■ Brief:
Work through the entries that follow and state how many lines contain the word "documentclass". Only the number is wanted.

(Stored entries)
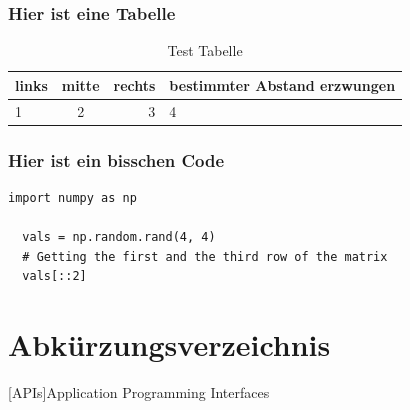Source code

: \documentclass[a4paper,
    11pt,
    headings=small,
    ngerman,
    listof=totoc,
    index=totoc,
    numbers=noenddot]{scrreprt}[2021/11/13]
\begin{document}
\subsection{Hier ist eine Tabelle}

\begin{table}[h]
  \centering
  \renewcommand{\arraystretch}{1.25}
  \caption{Test Tabelle}
  \begin{tabular}{lcr|p{5cm}}
    links & mitte & rechts & bestimmter Abstand erzwungen \\
    \hline
    1     & 2     & 3      & 4                            \\
  \end{tabular}
  \label{tab:testtabelle}
\end{table}


\subsection{Hier ist ein bisschen Code}

\begin{lstlisting}[caption={Spalten in numpy}, style=MyPythonStyle]
  import numpy as np

  vals = np.random.rand(4, 4)
  # Getting the first and the third row of the matrix
  vals[::2]
\end{lstlisting}


\newpage
\printbibliography[keyword=Quelle,title={Quellenangabe},heading=bibintoc]

\newpage
\chapter*{Abkürzungsverzeichnis}
\begin{acronym}[HTML]
  [APIs]{Application Programming Interfaces}
\end{acronym}

\listoffigures
\listoftables
\lstlistoflistings


\newpage
\pagestyle{scrheadings}
\appendix
\listofatocs
\newpage
\end{document}
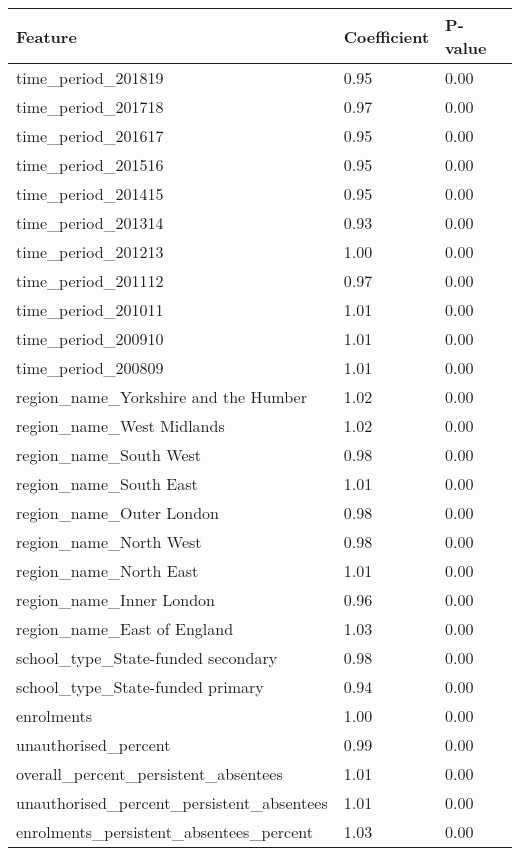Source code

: \documentclass{article}
\begin{document}
\begin{longtable}{|p{}|p{}|p{}|}
    
        \hline
        \textbf{Feature} & \textbf{Coefficient} & \textbf{P-value} \\  
        \hline
        \endfirsthead

        time\_period\_201819 & 0.95 & 0.00 \\
        time\_period\_201718 & 0.97 & 0.00 \\
        time\_period\_201617 & 0.95 & 0.00 \\
        time\_period\_201516 & 0.95 & 0.00 \\
        time\_period\_201415 & 0.95 & 0.00 \\
        time\_period\_201314 & 0.93 & 0.00 \\
        time\_period\_201213 & 1.00 & 0.00 \\
        time\_period\_201112 & 0.97 & 0.00 \\
        time\_period\_201011 & 1.01 & 0.00 \\
        time\_period\_200910 & 1.01 & 0.00 \\
        time\_period\_200809 & 1.01 & 0.00 \\
        \hline

        region\_name\_Yorkshire and the Humber & 1.02 & 0.00 \\
        region\_name\_West Midlands & 1.02 & 0.00 \\
        region\_name\_South West & 0.98 & 0.00 \\
        region\_name\_South East & 1.01 & 0.00 \\
        region\_name\_Outer London & 0.98 & 0.00 \\
        region\_name\_North West & 0.98 & 0.00 \\
        region\_name\_North East & 1.01 & 0.00 \\
        region\_name\_Inner London & 0.96 & 0.00 \\
        region\_name\_East of England & 1.03 & 0.00 \\
        \hline

        school\_type\_State-funded secondary & 0.98 & 0.00 \\
        school\_type\_State-funded primary & 0.94 & 0.00 \\
        \hline

        enrolments & 1.00 & 0.00 \\
        unauthorised\_percent & 0.99 & 0.00 \\
        overall\_percent\_persistent\_absentees & 1.01 & 0.00 \\
        unauthorised\_percent\_persistent\_absentees & 1.01 & 0.00 \\
        enrolments\_persistent\_absentees\_percent & 1.03 & 0.00 \\
        \hline


\end{longtable}
\end{document}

■ Answer section:
2